13. The cell penetrating peptide of claim 1, wherein the cell penetrating peptide is delivered to the cytoplasm.

14. The cell penetrating peptide of claim 1, further comprising an entity selected from the group consisting of drug species, diagnostic probes, antigenetic peptides, peptide nucleic acids, antisense oligonucleotides, proteins, nanoparticles, liposomes and radioactive material.

15. The cell penetrating peptide of claim 14, wherein the entity is a drug species.

16. A method of intracellular delivery comprising:

(a) obtaining a cell penetrating peptide comprising a fullerene modified amino acid; and

(b) incubating the cell penetrating peptide with cells.

17. The method of claim 16, wherein the cell penetrating peptide is targeted to a specific area within the cell.

18. A method of synthesizing a cell penetrating peptide comprising a fullerene modified amino acid comprising:

(a) synthesizing a peptide using solid phase peptide synthesis; and

(b) coupling a fullerene to the peptide to form a cell penetrating fullerene peptide.

19. The method of claim 18, wherein the fullerene modified amino acid is a fullerene substituted phenylalanine derivative.

20. The method of claim 18, wherein the fullerene modified amino acid is a fullerene substituted lysine derivative.

21. The method of claim 18, wherein the fullerene modified amino acid is a C70 fullerene derivative.

22. The method of claim 18, wherein the peptide is coupled using a Boc-derivatized fullerene amino acid.

23. The method of claim 18, wherein the peptide is coupled using a Fmoc-derivatized fullerene amino acid.

24. The method of claim 18, further comprising reacting the peptide with a fluorescent label.

25. A method of treatment comprising:

(a) obtaining a cell penetrating fullerene peptide; and

(b) administering to a patient a cell penetrating fullerene peptide.

26. The method of claim 25, wherein the cell penetrating fullerene peptide is designed to target a specific function of cell growth.

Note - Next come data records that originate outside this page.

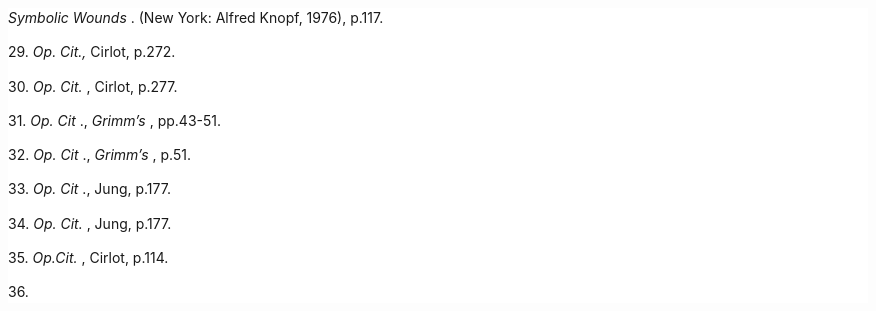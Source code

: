   <i>
   Symbolic Wounds
  </i>
  . (New York: Alfred Knopf, 1976), p.117.
 </p>
 <p>
  29.
  <i>
   Op. Cit.,
  </i>
  Cirlot, p.272.
 </p>
 <p>
  30.
  <i>
   Op. Cit.
  </i>
  , Cirlot, p.277.
 </p>
 <p>
  31.
  <i>
   Op. Cit
  </i>
  .,
  <i>
   Grimm’s
  </i>
  , pp.43-51.
 </p>
 <p>
  32.
  <i>
   Op. Cit
  </i>
  .,
  <i>
   Grimm’s
  </i>
  , p.51.
 </p>
 <p>
  33.
  <i>
   Op. Cit
  </i>
  ., Jung, p.177.
 </p>
 <p>
  34.
  <i>
   Op. Cit.
  </i>
  , Jung, p.177.
 </p>
 <p>
  35.
  <i>
   Op.Cit.
  </i>
  , Cirlot, p.114.
 </p>
 <p>
  36.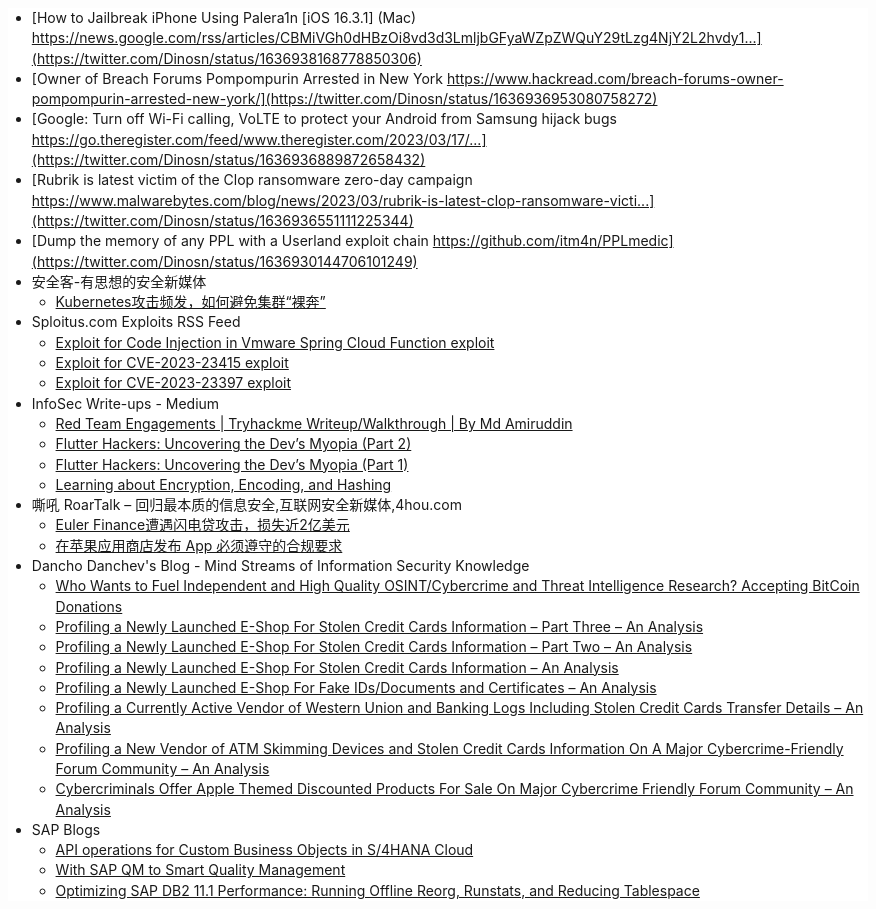   - [How to Jailbreak iPhone Using Palera1n [iOS 16.3.1] (Mac) https://news.google.com/rss/articles/CBMiVGh0dHBzOi8vd3d3LmljbGFyaWZpZWQuY29tLzg4NjY2L2hvdy1...](https://twitter.com/Dinosn/status/1636938168778850306)
  - [Owner of Breach Forums Pompompurin Arrested in New York https://www.hackread.com/breach-forums-owner-pompompurin-arrested-new-york/](https://twitter.com/Dinosn/status/1636936953080758272)
  - [Google: Turn off Wi-Fi calling, VoLTE to protect your Android from Samsung hijack bugs https://go.theregister.com/feed/www.theregister.com/2023/03/17/...](https://twitter.com/Dinosn/status/1636936889872658432)
  - [Rubrik is latest victim of the Clop ransomware zero-day campaign https://www.malwarebytes.com/blog/news/2023/03/rubrik-is-latest-clop-ransomware-victi...](https://twitter.com/Dinosn/status/1636936551111225344)
  - [Dump the memory of any PPL with a Userland exploit chain https://github.com/itm4n/PPLmedic](https://twitter.com/Dinosn/status/1636930144706101249)
- 安全客-有思想的安全新媒体
  - [Kubernetes攻击频发，如何避免集群“裸奔”](https://www.anquanke.com/post/id/287522)
- Sploitus.com Exploits RSS Feed
  - [Exploit for Code Injection in Vmware Spring Cloud Function exploit](https://sploitus.com/exploit?id=7899779A-3EFB-5F5A-A490-9D1DEB77503A&utm_source=rss&utm_medium=rss)
  - [Exploit for CVE-2023-23415 exploit](https://sploitus.com/exploit?id=7324AF68-2B3A-55FC-9DDF-7DD7B9D9757C&utm_source=rss&utm_medium=rss)
  - [Exploit for CVE-2023-23397 exploit](https://sploitus.com/exploit?id=CBAD0593-341C-5006-8648-4DDA6F8B5C73&utm_source=rss&utm_medium=rss)
- InfoSec Write-ups - Medium
  - [Red Team Engagements | Tryhackme Writeup/Walkthrough | By Md Amiruddin](https://infosecwriteups.com/red-team-engagements-tryhackme-writeup-walkthrough-by-md-amiruddin-8870be21f164?source=rss----7b722bfd1b8d---4)
  - [Flutter Hackers: Uncovering the Dev’s Myopia (Part 2)](https://infosecwriteups.com/flutter-hackers-uncovering-the-devs-myopia-part-2-598a44942b5e?source=rss----7b722bfd1b8d---4)
  - [Flutter Hackers: Uncovering the Dev’s Myopia (Part 1)](https://infosecwriteups.com/flutter-hackers-uncovering-the-devs-myopia-part-1-6c316be56b13?source=rss----7b722bfd1b8d---4)
  - [Learning about Encryption, Encoding, and Hashing](https://infosecwriteups.com/learning-about-encryption-encoding-and-hashing-9e4032546b22?source=rss----7b722bfd1b8d---4)
- 嘶吼 RoarTalk – 回归最本质的信息安全,互联网安全新媒体,4hou.com
  - [Euler Finance遭遇闪电贷攻击，损失近2亿美元](https://www.4hou.com/posts/wgYR)
  - [在苹果应用商店发布 App 必须遵守的合规要求](https://www.4hou.com/posts/2J6K)
- Dancho Danchev's Blog - Mind Streams of Information Security Knowledge
  - [Who Wants to Fuel Independent and High Quality OSINT/Cybercrime and Threat Intelligence Research? Accepting BitCoin Donations](https://ddanchev.blogspot.com/2023/03/who-wants-to-fuel-independent-and-high.html)
  - [Profiling a Newly Launched E-Shop For Stolen Credit Cards Information – Part Three – An Analysis](https://ddanchev.blogspot.com/2023/03/profiling-newly-launched-e-shop-for_50.html)
  - [Profiling a Newly Launched E-Shop For Stolen Credit Cards Information – Part Two – An Analysis](https://ddanchev.blogspot.com/2023/03/profiling-newly-launched-e-shop-for_21.html)
  - [Profiling a Newly Launched E-Shop For Stolen Credit Cards Information – An Analysis](https://ddanchev.blogspot.com/2023/03/profiling-newly-launched-e-shop-for_18.html)
  - [Profiling a Newly Launched E-Shop For Fake IDs/Documents and Certificates – An Analysis](https://ddanchev.blogspot.com/2023/03/profiling-newly-launched-e-shop-for.html)
  - [Profiling a Currently Active Vendor of Western Union and Banking Logs Including Stolen Credit Cards Transfer Details – An Analysis](https://ddanchev.blogspot.com/2023/03/profiling-currently-active-vendor-of.html)
  - [Profiling a New Vendor of ATM Skimming Devices and Stolen Credit Cards Information On A Major Cybercrime-Friendly Forum Community – An Analysis](https://ddanchev.blogspot.com/2023/03/profiling-new-vendor-of-atm-skimming.html)
  - [Cybercriminals Offer Apple Themed Discounted Products For Sale On Major Cybercrime Friendly Forum Community – An Analysis](https://ddanchev.blogspot.com/2023/03/cybercriminals-offer-apple-themed.html)
- SAP Blogs
  - [API operations for Custom Business Objects in S/4HANA Cloud](https://blogs.sap.com/2023/03/18/api-operations-for-custom-business-objects-in-s-4hana-cloud/)
  - [With SAP QM to Smart Quality Management](https://blogs.sap.com/2023/03/18/with-sap-qm-to-smart-quality-management/)
  - [Optimizing SAP DB2 11.1 Performance: Running Offline Reorg, Runstats, and Reducing Tablespace](https://blogs.sap.com/2023/03/18/optimizing-sap-db2-11.1-performance-running-offline-reorg-runstats-and-reducing-tablespace/)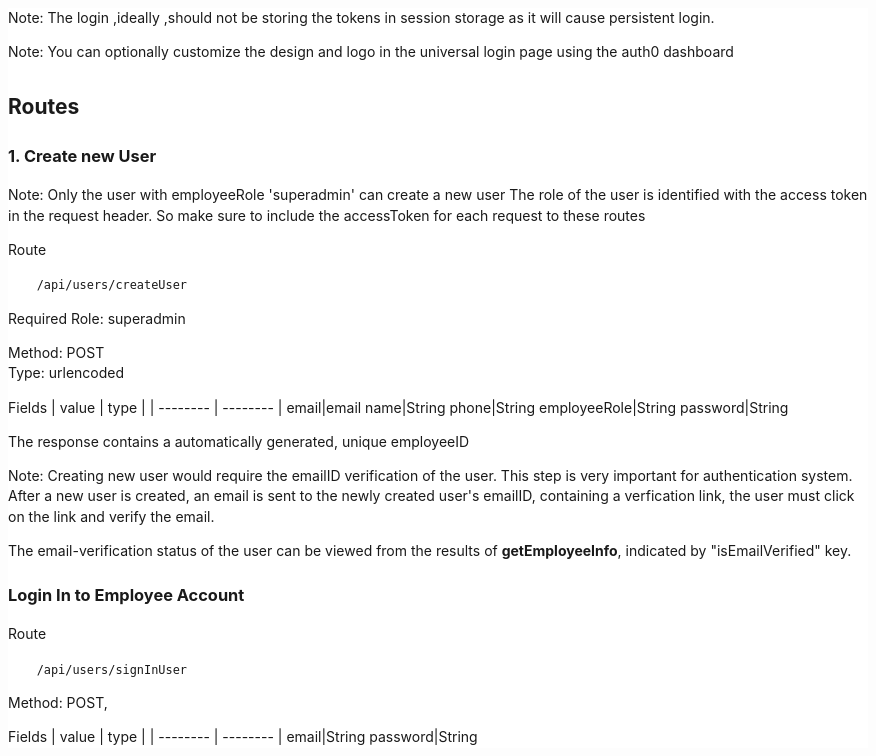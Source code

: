 Note: The login ,ideally ,should not be storing the tokens in session storage as it will cause persistent login.

Note: You can optionally customize the design and logo in the universal login page using the auth0 dashboard

## Routes


### 1. Create new User

Note: Only the user with employeeRole 'superadmin' can create a new user
The role of the user is identified with the access token in the request header.
So make sure to include the accessToken for each request to these routes

Route
```
    /api/users/createUser
```

Required Role: superadmin

Method: POST   
Type: urlencoded  

Fields
| value | type | 
| -------- | -------- |
email|email
name|String
phone|String
employeeRole|String
password|String

The response contains a automatically generated, unique employeeID

Note: Creating new user would require the emailID verification of the user. This step is very important for authentication system. After a new user is created, an email is sent to the newly created user's emailID, containing a verfication link, the user must click on the link and verify the email.

The email-verification status of the user can be viewed from the results of **getEmployeeInfo**, indicated by "isEmailVerified" key.

### Login In to Employee Account

Route
```
    /api/users/signInUser
```
Method: POST,

Fields
| value | type | 
| -------- | -------- |
email|String
password|String
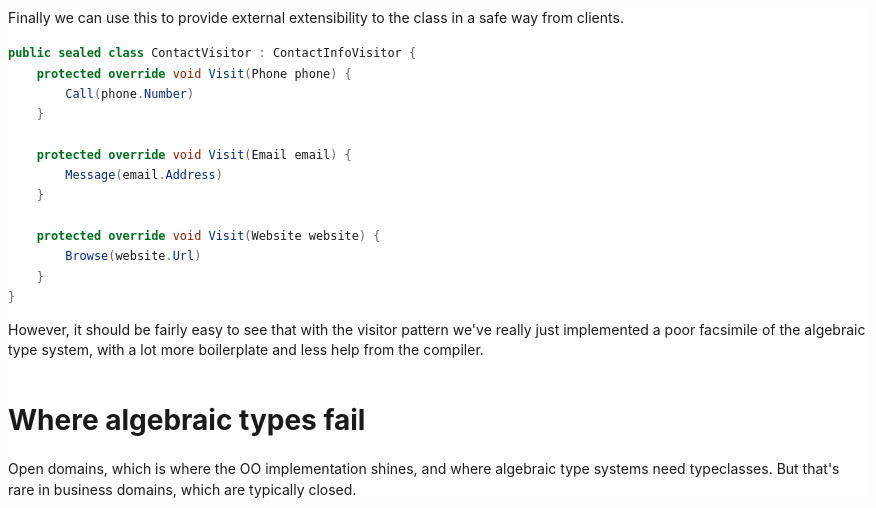 Finally we can use this to provide external extensibility to the class in a safe way from clients.

```csharp
public sealed class ContactVisitor : ContactInfoVisitor {
    protected override void Visit(Phone phone) {
        Call(phone.Number)
    }
    
    protected override void Visit(Email email) {
        Message(email.Address)
    }
    
    protected override void Visit(Website website) {
        Browse(website.Url)
    }
}
```

However, it should be fairly easy to see that with the visitor pattern we've really just implemented a poor facsimile of the algebraic type system, with a lot more boilerplate and less help from the compiler.

# Where algebraic types fail

Open domains, which is where the OO implementation shines, and where algebraic type systems need typeclasses. But that's rare in business domains, which are typically closed.

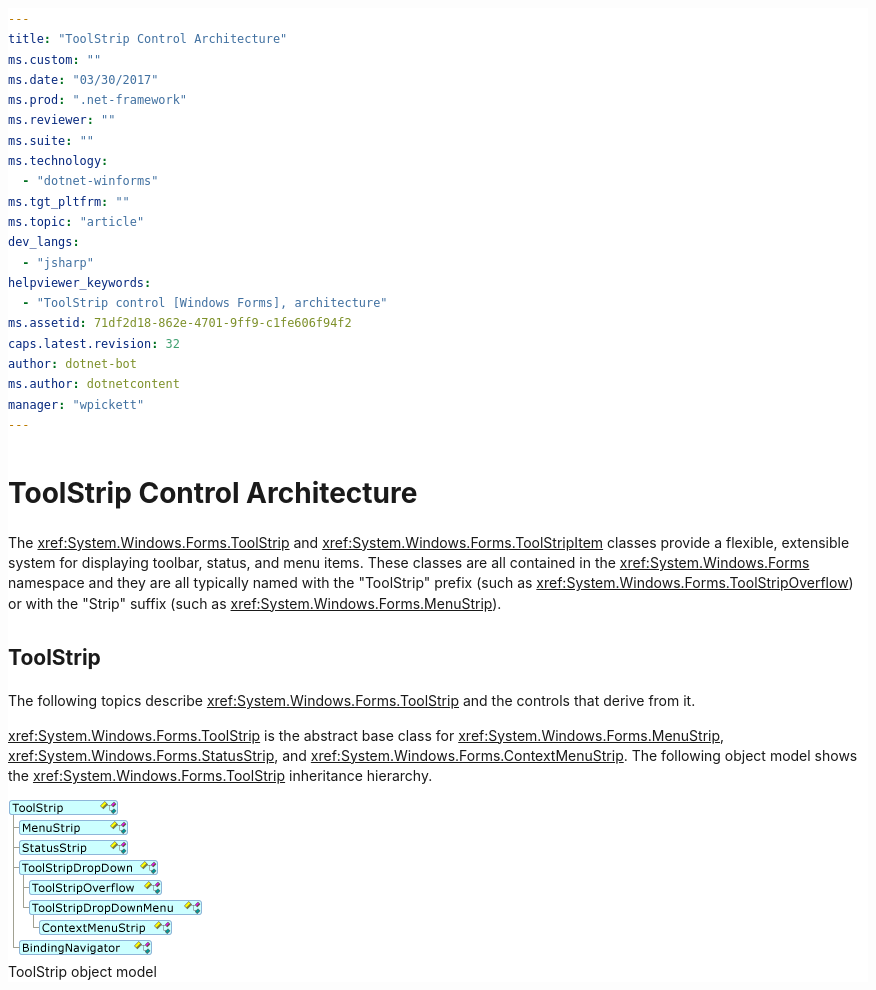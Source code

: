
 ```yaml
---
title: "ToolStrip Control Architecture"
ms.custom: ""
ms.date: "03/30/2017"
ms.prod: ".net-framework"
ms.reviewer: ""
ms.suite: ""
ms.technology: 
  - "dotnet-winforms"
ms.tgt_pltfrm: ""
ms.topic: "article"
dev_langs: 
  - "jsharp"
helpviewer_keywords: 
  - "ToolStrip control [Windows Forms], architecture"
ms.assetid: 71df2d18-862e-4701-9ff9-c1fe606f94f2
caps.latest.revision: 32
author: dotnet-bot
ms.author: dotnetcontent
manager: "wpickett"
---
```

# ToolStrip Control Architecture
The <xref:System.Windows.Forms.ToolStrip> and <xref:System.Windows.Forms.ToolStripItem> classes provide a flexible, extensible system for displaying toolbar, status, and menu items. These classes are all contained in the <xref:System.Windows.Forms> namespace and they are all typically named with the "ToolStrip" prefix (such as <xref:System.Windows.Forms.ToolStripOverflow>) or with the "Strip" suffix (such as <xref:System.Windows.Forms.MenuStrip>).  
  
## ToolStrip  
 The following topics describe <xref:System.Windows.Forms.ToolStrip> and the controls that derive from it.  
  
 <xref:System.Windows.Forms.ToolStrip> is the abstract base class for <xref:System.Windows.Forms.MenuStrip>, <xref:System.Windows.Forms.StatusStrip>, and <xref:System.Windows.Forms.ContextMenuStrip>. The following object model shows the <xref:System.Windows.Forms.ToolStrip> inheritance hierarchy.  
  
 ![ToolStrip Object Model](../../../../docs/framework/winforms/controls/media/toolstripobjectmodel.gif "ToolStripObjectModel")  
ToolStrip object model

27. The method of claim 25, wherein the cell penetrating fullerene peptide is targeted based on the patient's DNA.

28. The method of claim 25, wherein the cell penetrating fullerene peptide delivers an entity selected from the group consisting of drug species, diagnostic probes, antigenetic peptides, peptide nucleic acids, antisense oligonucleotides, proteins, nanoparticles, liposomes and radioactive material.

29. The method of claim 28, wherein the cell penetrating fullerene peptide delivers a drug species.

30. The cell penetrating peptide of claim 2, wherein the fullerene substituted phenylalanine derivative is attached to the peptide by reaction with a Fmoc-derivatized amino acid.

31. The method of claim 18, wherein the fullerene modified amino acid is an metallo-fullerene derivative.